De netadapter kan opzij aan de netadapterbus (16) worden aangesloten. Bij aansluiting van een
netadapter wordt de automatische uitschakeling gedeactiveerd; het displaysymbool (D) dooft uit. Het
gebruik via netadapter wordt door het symbool „Ext-Power” aangegeven.
Batterijen die zich in het meetapparaat bevinden mogen niet worden verwijderd. De omschakeling van
gebruik via batterijen naar netadapter gebeurt automatisch en zonder onderbreking van de metingen.
De volgende voorwaarden zijn nodig voor de netadapter:
Uitgangspanning: 12
V/DC
Uitgangsstroom:
min. 500 mA
Holle stekker:
5,0 x 2,1 mm (buiten-/binnen-Ø)
Polariteit:
binnen
pluspool
Neem de veiligheidsinstructies van de netadapter in acht.
10. REINIGING EN ONDERHOUD
10.1. ALGEMEEN
Om de nauwkeurigheid van de multimeter over een langere periode te kunnen garanderen, moet het
apparaat jaarlijks in een kalibreerlabo worden gekalibreerd.
Afgezien van een incidentele reinigingsbeurt en het vervangen van de batterij is het apparaat onder-
houdsvrij.
Het vervangen van de batterijen vindt u onder Aansluiting.

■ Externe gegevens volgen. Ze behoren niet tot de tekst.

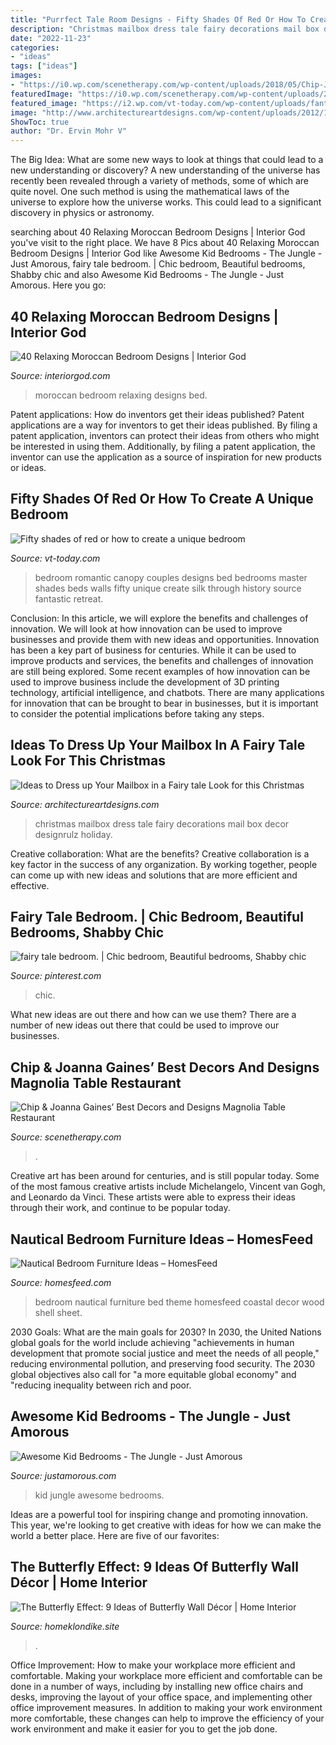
 ```yaml
---
title: "Purrfect Tale Room Designs - Fifty Shades Of Red Or How To Create A Unique Bedroom"
description: "Christmas mailbox dress tale fairy decorations mail box decor designrulz holiday"
date: "2022-11-23"
categories:
- "ideas"
tags: ["ideas"]
images:
- "https://i0.wp.com/scenetherapy.com/wp-content/uploads/2018/05/Chip-Joanna-Gaines’-Best-Decors-and-Designs-Magnolia-Table-Restaurant.jpg?fit=1999%2C1333&amp;ssl=1"
featuredImage: "https://i0.wp.com/scenetherapy.com/wp-content/uploads/2018/05/Chip-Joanna-Gaines’-Best-Decors-and-Designs-Magnolia-Table-Restaurant.jpg?fit=1999%2C1333&amp;ssl=1"
featured_image: "https://i2.wp.com/vt-today.com/wp-content/uploads/fantastic-classy-romantic-bedroom-in-red-color-choices-fantastic-for-inspiring-ideas-bedroom.jpg"
image: "http://www.architectureartdesigns.com/wp-content/uploads/2012/12/ArchitectureArtDesign-Holiday-Mailbox-CHRISTMAS-001-15.jpg"
ShowToc: true
author: "Dr. Ervin Mohr V"
---
```



The Big Idea: What are some new ways to look at things that could lead to a new understanding or discovery?
A new understanding of the universe has recently been revealed through a variety of methods, some of which are quite novel. One such method is using the mathematical laws of the universe to explore how the universe works. This could lead to a significant discovery in physics or astronomy.

	

		
searching about 40 Relaxing Moroccan Bedroom Designs | Interior God you've visit to the right place. We have 8 Pics about 40 Relaxing Moroccan Bedroom Designs | Interior God like Awesome Kid Bedrooms - The Jungle - Just Amorous, fairy tale bedroom. | Chic bedroom, Beautiful bedrooms, Shabby chic and also Awesome Kid Bedrooms - The Jungle - Just Amorous. Here you go:
		
    
## 40 Relaxing Moroccan Bedroom Designs | Interior God

<img loading=lazy src="http://interiorgod.com/wp-content/uploads/2016/06/bed-moroccan-lantern.jpg" onerror="this.onerror=null;this.src='https://tse2.mm.bing.net/th?id=OIP.o6238293KJoYeLTv2MmAIAHaK2&amp;pid=15.1';" alt="40 Relaxing Moroccan Bedroom Designs | Interior God">

_Source: interiorgod.com_

>moroccan bedroom relaxing designs bed. 

	

Patent applications: How do inventors get their ideas published?
Patent applications are a way for inventors to get their ideas published. By filing a patent application, inventors can protect their ideas from others who might be interested in using them. Additionally, by filing a patent application, the inventor can use the application as a source of inspiration for new products or ideas.

    
## Fifty Shades Of Red Or How To Create A Unique Bedroom

<img loading=lazy src="https://i2.wp.com/vt-today.com/wp-content/uploads/fantastic-classy-romantic-bedroom-in-red-color-choices-fantastic-for-inspiring-ideas-bedroom.jpg" onerror="this.onerror=null;this.src='https://tse3.mm.bing.net/th?id=OIP.QR6ywVsN6GsmHawEhcZGewHaE7&amp;pid=15.1';" alt="Fifty shades of red or how to create a unique bedroom">

_Source: vt-today.com_

>bedroom romantic canopy couples designs bed bedrooms master shades beds walls fifty unique create silk through history source fantastic retreat. 

	

Conclusion: In this article, we will explore the benefits and challenges of innovation. We will look at how innovation can be used to improve businesses and provide them with new ideas and opportunities.
Innovation has been a key part of business for centuries. While it can be used to improve products and services, the benefits and challenges of innovation are still being explored. Some recent examples of how innovation can be used to improve business include the development of 3D printing technology, artificial intelligence, and chatbots. There are many applications for innovation that can be brought to bear in businesses, but it is important to consider the potential implications before taking any steps.

    
## Ideas To Dress Up Your Mailbox In A Fairy Tale Look For This Christmas

<img loading=lazy src="http://www.architectureartdesigns.com/wp-content/uploads/2012/12/ArchitectureArtDesign-Holiday-Mailbox-CHRISTMAS-001-15.jpg" onerror="this.onerror=null;this.src='https://tse4.mm.bing.net/th?id=OIP.-uAt0axorEFR38QujcgpqwHaLE&amp;pid=15.1';" alt="Ideas to Dress up Your Mailbox in a Fairy tale Look for this Christmas">

_Source: architectureartdesigns.com_

>christmas mailbox dress tale fairy decorations mail box decor designrulz holiday. 

	

Creative collaboration: What are the benefits?
Creative collaboration is a key factor in the success of any organization. By working together, people can come up with new ideas and solutions that are more efficient and effective.

    
## Fairy Tale Bedroom. | Chic Bedroom, Beautiful Bedrooms, Shabby Chic

<img loading=lazy src="https://i.pinimg.com/736x/2b/f1/74/2bf1744eba3582ce82907cffff88f7fb--christmas-bedroom-white-christmas.jpg" onerror="this.onerror=null;this.src='https://tse1.mm.bing.net/th?id=OIP.zmyqzOUyRmF7KfxOqOGjkQHaJ4&amp;pid=15.1';" alt="fairy tale bedroom. | Chic bedroom, Beautiful bedrooms, Shabby chic">

_Source: pinterest.com_

>chic. 

	

What new ideas are out there and how can we use them?
There are a number of new ideas out there that could be used to improve our businesses.

    
## Chip &amp; Joanna Gaines’ Best Decors And Designs Magnolia Table Restaurant

<img loading=lazy src="https://i0.wp.com/scenetherapy.com/wp-content/uploads/2018/05/Chip-Joanna-Gaines’-Best-Decors-and-Designs-Magnolia-Table-Restaurant.jpg?fit=1999%2C1333&amp;ssl=1" onerror="this.onerror=null;this.src='https://tse4.mm.bing.net/th?id=OIP.welXdk-cu2gYuXNMHAvb0wHaE8&amp;pid=15.1';" alt="Chip &amp; Joanna Gaines’ Best Decors and Designs Magnolia Table Restaurant">

_Source: scenetherapy.com_

>. 

	

Creative art has been around for centuries, and is still popular today. Some of the most famous creative artists include Michelangelo, Vincent van Gogh, and Leonardo da Vinci. These artists were able to express their ideas through their work, and continue to be popular today.

    
## Nautical Bedroom Furniture Ideas – HomesFeed

<img loading=lazy src="https://homesfeed.com/wp-content/uploads/2015/11/Nautical-Bedroom-Furniture-Decoration-With-Blue-Sea-Theme-On-Bed-And-White-Fruniture-On-Bed-Frame-And-Side-Table.jpg" onerror="this.onerror=null;this.src='https://tse2.mm.bing.net/th?id=OIP.uddliBIo35mvrKoinL4_8wHaHO&amp;pid=15.1';" alt="Nautical Bedroom Furniture Ideas – HomesFeed">

_Source: homesfeed.com_

>bedroom nautical furniture bed theme homesfeed coastal decor wood shell sheet. 

	

2030 Goals: What are the main goals for 2030?
In 2030, the United Nations global goals for the world include achieving "achievements in human development that promote social justice and meet the needs of all people," reducing environmental pollution, and preserving food security. The 2030 global objectives also call for "a more equitable global economy" and "reducing inequality between rich and poor.

    
## Awesome Kid Bedrooms - The Jungle - Just Amorous

<img loading=lazy src="http://www.justamorous.com/wp-content/uploads/2014/03/kid-room.jpg" onerror="this.onerror=null;this.src='https://tse3.mm.bing.net/th?id=OIP.Y4aaDfO5U6fonUkqvSz1xAHaFj&amp;pid=15.1';" alt="Awesome Kid Bedrooms - The Jungle - Just Amorous">

_Source: justamorous.com_

>kid jungle awesome bedrooms. 

	

Ideas are a powerful tool for inspiring change and promoting innovation. This year, we're looking to get creative with ideas for how we can make the world a better place. Here are five of our favorites: 

    
## The Butterfly Effect: 9 Ideas Of Butterfly Wall Décor | Home Interior

<img loading=lazy src="http://homeklondike.site/wp-content/uploads/2017/02/0-butterfly-wall-art-decor-ideas-yellow-and-white-bedroom-fairy-tale-girls-room-book-shelves-upholstered-bed-floor-lamps.jpg" onerror="this.onerror=null;this.src='https://tse3.mm.bing.net/th?id=OIP.L_O-_pRU1i5b7QHoj4AhnQHaE6&amp;pid=15.1';" alt="The Butterfly Effect: 9 Ideas of Butterfly Wall Décor | Home Interior">

_Source: homeklondike.site_

>. 

	

Office Improvement: How to make your workplace more efficient and comfortable.
Making your workplace more efficient and comfortable can be done in a number of ways, including by installing new office chairs and desks, improving the layout of your office space, and implementing other office improvement measures. In addition to making your work environment more comfortable, these changes can help to improve the efficiency of your work environment and make it easier for you to get the job done.

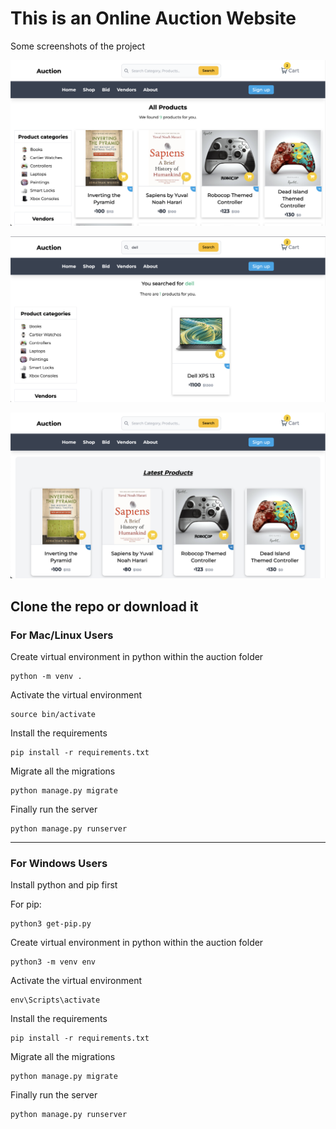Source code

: # This is an Online Auction Website

Some screenshots of the project

![](assets/ss.png)

![](assets/ss1.png)

![](assets/ss2.png)

Clone the repo or download it 
---
### For Mac/Linux Users

Create virtual environment in python within the auction folder
```
python -m venv .
```


Activate the virtual environment
```
source bin/activate
```


Install the requirements
```
pip install -r requirements.txt
```


Migrate all the migrations
```
python manage.py migrate
```


Finally run the server
```
python manage.py runserver
```
---

### For Windows Users

Install python and pip first

For pip:
```
python3 get-pip.py
```


Create virtual environment in python within the auction folder
```
python3 -m venv env
```

Activate the virtual environment
```
env\Scripts\activate
```

Install the requirements
```
pip install -r requirements.txt
```


Migrate all the migrations
```
python manage.py migrate
```


Finally run the server
```
python manage.py runserver
```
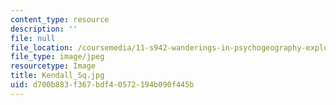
 ```yaml
---
content_type: resource
description: ''
file: null
file_location: /coursemedia/11-s942-wanderings-in-psychogeography-exploring-landscapes-of-history-biography-memory-culture-nature-poetry-surreality-fantasy-and-madness-fall-2020/d700b883f367bdf40572194b090f445b_Kendall_Sq.jpg
file_type: image/jpeg
resourcetype: Image
title: Kendall_Sq.jpg
uid: d700b883-f367-bdf4-0572-194b090f445b
---
```

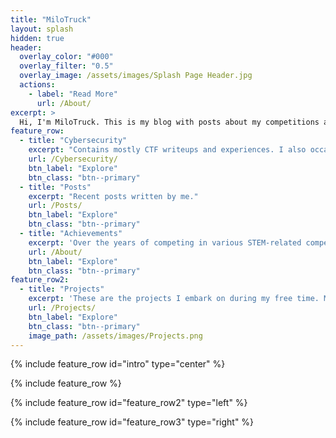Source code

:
 ```yaml
---
title: "MiloTruck"
layout: splash
hidden: true
header:
  overlay_color: "#000"
  overlay_filter: "0.5"
  overlay_image: /assets/images/Splash Page Header.jpg
  actions:
    - label: "Read More"
      url: /About/
excerpt: >
  Hi, I'm MiloTruck. This is my blog with posts about my competitions and projects. Most of my posts and writeups are about CTFs, Competitive Programming or Data Science/Artificial Intelligence stuff. I might occasionally write about interesting life experiences too...  
feature_row:
  - title: "Cybersecurity"
    excerpt: "Contains mostly CTF writeups and experiences. I also occasionally post about Cybersec experiences and resources I find helpful."
    url: /Cybersecurity/
    btn_label: "Explore"
    btn_class: "btn--primary"
  - title: "Posts"
    excerpt: "Recent posts written by me."
    url: /Posts/
    btn_label: "Explore"
    btn_class: "btn--primary"
  - title: "Achievements"
    excerpt: 'Over the years of competing in various STEM-related competitions, these are the achievements I have attained, with many more to come...'
    url: /About/
    btn_label: "Explore"
    btn_class: "btn--primary"
feature_row2:
  - title: "Projects"
    excerpt: 'These are the projects I embark on during my free time. Most of them are random ideas I find interesting or useful.'
    url: /Projects/
    btn_label: "Explore"
    btn_class: "btn--primary"
    image_path: /assets/images/Projects.png
---
```


{% include feature_row id="intro" type="center" %}

{% include feature_row %}

{% include feature_row id="feature_row2" type="left" %}

{% include feature_row id="feature_row3" type="right" %}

Controleer regelmatig de technische veiligheid van het apparaat en de meetdraden,
bijv. op beschadiging van de behuizing of afknellen van de draden enz.
10.2. REINIGING
Voordat u het apparaat reinigt, dient u absoluut de volgende veiligheidsvoorschriften in acht te nemen:
Bij het openen van afdekkingen of het verwijderen van onderdelen, ook wanneer dit
handmatig mogelijk is, kunnen spanningvoerende onderdelen worden blootgelegd.
Vóór reiniging of reparatie moeten de aangesloten snoeren van het meetapparaat en
van alle meetobjecten worden gescheiden. Schakel het apparaat uit.